**WORK REQUIRED:** Please restate the data word for word.

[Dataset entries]
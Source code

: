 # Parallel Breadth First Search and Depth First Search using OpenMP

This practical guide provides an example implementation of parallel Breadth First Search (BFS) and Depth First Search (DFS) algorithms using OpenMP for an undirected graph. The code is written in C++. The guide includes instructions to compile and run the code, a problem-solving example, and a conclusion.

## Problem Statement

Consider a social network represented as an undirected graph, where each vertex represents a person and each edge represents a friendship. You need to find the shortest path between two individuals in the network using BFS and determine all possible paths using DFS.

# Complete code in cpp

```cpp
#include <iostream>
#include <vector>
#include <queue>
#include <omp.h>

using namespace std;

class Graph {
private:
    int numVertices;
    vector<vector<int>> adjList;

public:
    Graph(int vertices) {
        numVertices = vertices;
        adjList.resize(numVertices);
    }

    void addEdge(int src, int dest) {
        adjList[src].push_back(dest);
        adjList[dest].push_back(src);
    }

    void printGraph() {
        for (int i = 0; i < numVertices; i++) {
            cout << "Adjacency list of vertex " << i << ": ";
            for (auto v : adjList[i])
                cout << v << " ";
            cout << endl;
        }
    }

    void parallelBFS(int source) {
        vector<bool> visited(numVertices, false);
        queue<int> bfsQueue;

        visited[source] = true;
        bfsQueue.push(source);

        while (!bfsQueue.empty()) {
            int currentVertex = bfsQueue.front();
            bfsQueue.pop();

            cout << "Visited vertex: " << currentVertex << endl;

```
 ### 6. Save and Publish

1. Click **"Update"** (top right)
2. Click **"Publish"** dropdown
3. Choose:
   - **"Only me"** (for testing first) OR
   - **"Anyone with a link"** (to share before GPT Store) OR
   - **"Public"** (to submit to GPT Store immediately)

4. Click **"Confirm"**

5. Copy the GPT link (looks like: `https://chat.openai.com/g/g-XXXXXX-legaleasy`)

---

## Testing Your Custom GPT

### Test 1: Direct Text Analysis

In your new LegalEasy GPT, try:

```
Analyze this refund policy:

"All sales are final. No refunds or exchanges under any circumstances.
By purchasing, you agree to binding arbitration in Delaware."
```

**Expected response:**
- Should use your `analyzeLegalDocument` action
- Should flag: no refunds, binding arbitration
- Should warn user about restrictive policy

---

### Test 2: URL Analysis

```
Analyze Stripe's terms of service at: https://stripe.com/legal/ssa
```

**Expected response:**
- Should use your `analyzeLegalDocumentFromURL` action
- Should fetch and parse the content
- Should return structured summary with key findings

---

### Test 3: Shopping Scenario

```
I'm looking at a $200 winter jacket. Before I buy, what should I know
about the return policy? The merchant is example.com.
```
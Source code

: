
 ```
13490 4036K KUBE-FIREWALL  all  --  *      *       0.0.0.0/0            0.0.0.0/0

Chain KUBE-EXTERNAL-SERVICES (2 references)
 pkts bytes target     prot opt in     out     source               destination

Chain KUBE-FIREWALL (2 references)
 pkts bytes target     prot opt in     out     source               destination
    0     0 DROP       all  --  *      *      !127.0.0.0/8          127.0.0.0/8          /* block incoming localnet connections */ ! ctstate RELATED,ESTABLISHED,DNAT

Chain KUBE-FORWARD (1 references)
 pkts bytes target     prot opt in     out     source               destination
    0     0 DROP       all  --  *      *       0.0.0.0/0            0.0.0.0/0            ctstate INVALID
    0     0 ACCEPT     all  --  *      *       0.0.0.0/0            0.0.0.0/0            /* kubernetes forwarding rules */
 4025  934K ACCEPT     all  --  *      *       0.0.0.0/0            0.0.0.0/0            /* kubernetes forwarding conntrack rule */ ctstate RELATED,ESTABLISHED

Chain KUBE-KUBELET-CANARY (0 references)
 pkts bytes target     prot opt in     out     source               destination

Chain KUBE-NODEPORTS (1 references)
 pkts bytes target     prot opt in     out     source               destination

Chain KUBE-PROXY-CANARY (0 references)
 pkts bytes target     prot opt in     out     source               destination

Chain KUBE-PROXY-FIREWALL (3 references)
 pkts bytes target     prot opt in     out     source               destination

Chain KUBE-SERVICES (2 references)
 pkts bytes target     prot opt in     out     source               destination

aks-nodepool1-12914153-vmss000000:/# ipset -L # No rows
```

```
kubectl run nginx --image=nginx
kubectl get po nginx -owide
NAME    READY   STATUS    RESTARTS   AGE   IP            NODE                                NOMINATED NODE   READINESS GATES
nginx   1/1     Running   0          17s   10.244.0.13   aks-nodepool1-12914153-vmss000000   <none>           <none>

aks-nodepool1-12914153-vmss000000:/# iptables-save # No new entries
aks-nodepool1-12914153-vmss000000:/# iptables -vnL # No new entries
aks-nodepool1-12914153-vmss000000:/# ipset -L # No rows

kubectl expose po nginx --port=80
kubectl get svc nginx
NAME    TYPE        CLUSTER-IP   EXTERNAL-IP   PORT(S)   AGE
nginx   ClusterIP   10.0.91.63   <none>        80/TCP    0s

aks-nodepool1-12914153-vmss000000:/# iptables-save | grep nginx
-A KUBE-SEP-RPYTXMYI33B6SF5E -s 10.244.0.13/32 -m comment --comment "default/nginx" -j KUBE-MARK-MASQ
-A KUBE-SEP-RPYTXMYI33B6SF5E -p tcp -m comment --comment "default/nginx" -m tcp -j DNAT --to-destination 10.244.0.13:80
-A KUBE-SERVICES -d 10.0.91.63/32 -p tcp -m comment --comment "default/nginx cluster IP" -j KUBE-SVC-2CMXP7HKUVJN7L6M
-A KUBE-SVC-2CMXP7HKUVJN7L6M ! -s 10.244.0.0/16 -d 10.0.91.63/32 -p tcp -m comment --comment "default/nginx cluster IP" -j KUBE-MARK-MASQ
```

**SOLVED EXERCISE:**
Source code

: # Parallel Breadth First Search and Depth First Search using OpenMP

This practical guide provides an example implementation of parallel Breadth First Search (BFS) and Depth First Search (DFS) algorithms using OpenMP for an undirected graph. The code is written in C++. The guide includes instructions to compile and run the code, a problem-solving example, and a conclusion.

## Problem Statement

Consider a social network represented as an undirected graph, where each vertex represents a person and each edge represents a friendship. You need to find the shortest path between two individuals in the network using BFS and determine all possible paths using DFS.

# Complete code in cpp

```cpp
#include <iostream>
#include <vector>
#include <queue>
#include <omp.h>

using namespace std;

class Graph {
private:
    int numVertices;
    vector<vector<int>> adjList;

public:
    Graph(int vertices) {
        numVertices = vertices;
        adjList.resize(numVertices);
    }

    void addEdge(int src, int dest) {
        adjList[src].push_back(dest);
        adjList[dest].push_back(src);
    }

    void printGraph() {
        for (int i = 0; i < numVertices; i++) {
            cout << "Adjacency list of vertex " << i << ": ";
            for (auto v : adjList[i])
                cout << v << " ";
            cout << endl;
        }
    }

    void parallelBFS(int source) {
        vector<bool> visited(numVertices, false);
        queue<int> bfsQueue;

        visited[source] = true;
        bfsQueue.push(source);

        while (!bfsQueue.empty()) {
            int currentVertex = bfsQueue.front();
            bfsQueue.pop();

            cout << "Visited vertex: " << currentVertex << endl;

```
 ### 6. Save and Publish

1. Click **"Update"** (top right)
2. Click **"Publish"** dropdown
3. Choose:
   - **"Only me"** (for testing first) OR
   - **"Anyone with a link"** (to share before GPT Store) OR
   - **"Public"** (to submit to GPT Store immediately)

4. Click **"Confirm"**

5. Copy the GPT link (looks like: `https://chat.openai.com/g/g-XXXXXX-legaleasy`)

---

## Testing Your Custom GPT

### Test 1: Direct Text Analysis

In your new LegalEasy GPT, try:

```
Analyze this refund policy:

"All sales are final. No refunds or exchanges under any circumstances.
By purchasing, you agree to binding arbitration in Delaware."
```

**Expected response:**
- Should use your `analyzeLegalDocument` action
- Should flag: no refunds, binding arbitration
- Should warn user about restrictive policy

---

### Test 2: URL Analysis

```
Analyze Stripe's terms of service at: https://stripe.com/legal/ssa
```

**Expected response:**
- Should use your `analyzeLegalDocumentFromURL` action
- Should fetch and parse the content
- Should return structured summary with key findings

---

### Test 3: Shopping Scenario

```
I'm looking at a $200 winter jacket. Before I buy, what should I know
about the return policy? The merchant is example.com.
```
Source code

:
 ```
13490 4036K KUBE-FIREWALL  all  --  *      *       0.0.0.0/0            0.0.0.0/0

Chain KUBE-EXTERNAL-SERVICES (2 references)
 pkts bytes target     prot opt in     out     source               destination

Chain KUBE-FIREWALL (2 references)
 pkts bytes target     prot opt in     out     source               destination
    0     0 DROP       all  --  *      *      !127.0.0.0/8          127.0.0.0/8          /* block incoming localnet connections */ ! ctstate RELATED,ESTABLISHED,DNAT

Chain KUBE-FORWARD (1 references)
 pkts bytes target     prot opt in     out     source               destination
    0     0 DROP       all  --  *      *       0.0.0.0/0            0.0.0.0/0            ctstate INVALID
    0     0 ACCEPT     all  --  *      *       0.0.0.0/0            0.0.0.0/0            /* kubernetes forwarding rules */
 4025  934K ACCEPT     all  --  *      *       0.0.0.0/0            0.0.0.0/0            /* kubernetes forwarding conntrack rule */ ctstate RELATED,ESTABLISHED

Chain KUBE-KUBELET-CANARY (0 references)
 pkts bytes target     prot opt in     out     source               destination

Chain KUBE-NODEPORTS (1 references)
 pkts bytes target     prot opt in     out     source               destination

Chain KUBE-PROXY-CANARY (0 references)
 pkts bytes target     prot opt in     out     source               destination

Chain KUBE-PROXY-FIREWALL (3 references)
 pkts bytes target     prot opt in     out     source               destination

Chain KUBE-SERVICES (2 references)
 pkts bytes target     prot opt in     out     source               destination

aks-nodepool1-12914153-vmss000000:/# ipset -L # No rows
```

```
kubectl run nginx --image=nginx
kubectl get po nginx -owide
NAME    READY   STATUS    RESTARTS   AGE   IP            NODE                                NOMINATED NODE   READINESS GATES
nginx   1/1     Running   0          17s   10.244.0.13   aks-nodepool1-12914153-vmss000000   <none>           <none>

aks-nodepool1-12914153-vmss000000:/# iptables-save # No new entries
aks-nodepool1-12914153-vmss000000:/# iptables -vnL # No new entries
aks-nodepool1-12914153-vmss000000:/# ipset -L # No rows

kubectl expose po nginx --port=80
kubectl get svc nginx
NAME    TYPE        CLUSTER-IP   EXTERNAL-IP   PORT(S)   AGE
nginx   ClusterIP   10.0.91.63   <none>        80/TCP    0s

aks-nodepool1-12914153-vmss000000:/# iptables-save | grep nginx
-A KUBE-SEP-RPYTXMYI33B6SF5E -s 10.244.0.13/32 -m comment --comment "default/nginx" -j KUBE-MARK-MASQ
-A KUBE-SEP-RPYTXMYI33B6SF5E -p tcp -m comment --comment "default/nginx" -m tcp -j DNAT --to-destination 10.244.0.13:80
-A KUBE-SERVICES -d 10.0.91.63/32 -p tcp -m comment --comment "default/nginx cluster IP" -j KUBE-SVC-2CMXP7HKUVJN7L6M
-A KUBE-SVC-2CMXP7HKUVJN7L6M ! -s 10.244.0.0/16 -d 10.0.91.63/32 -p tcp -m comment --comment "default/nginx cluster IP" -j KUBE-MARK-MASQ
```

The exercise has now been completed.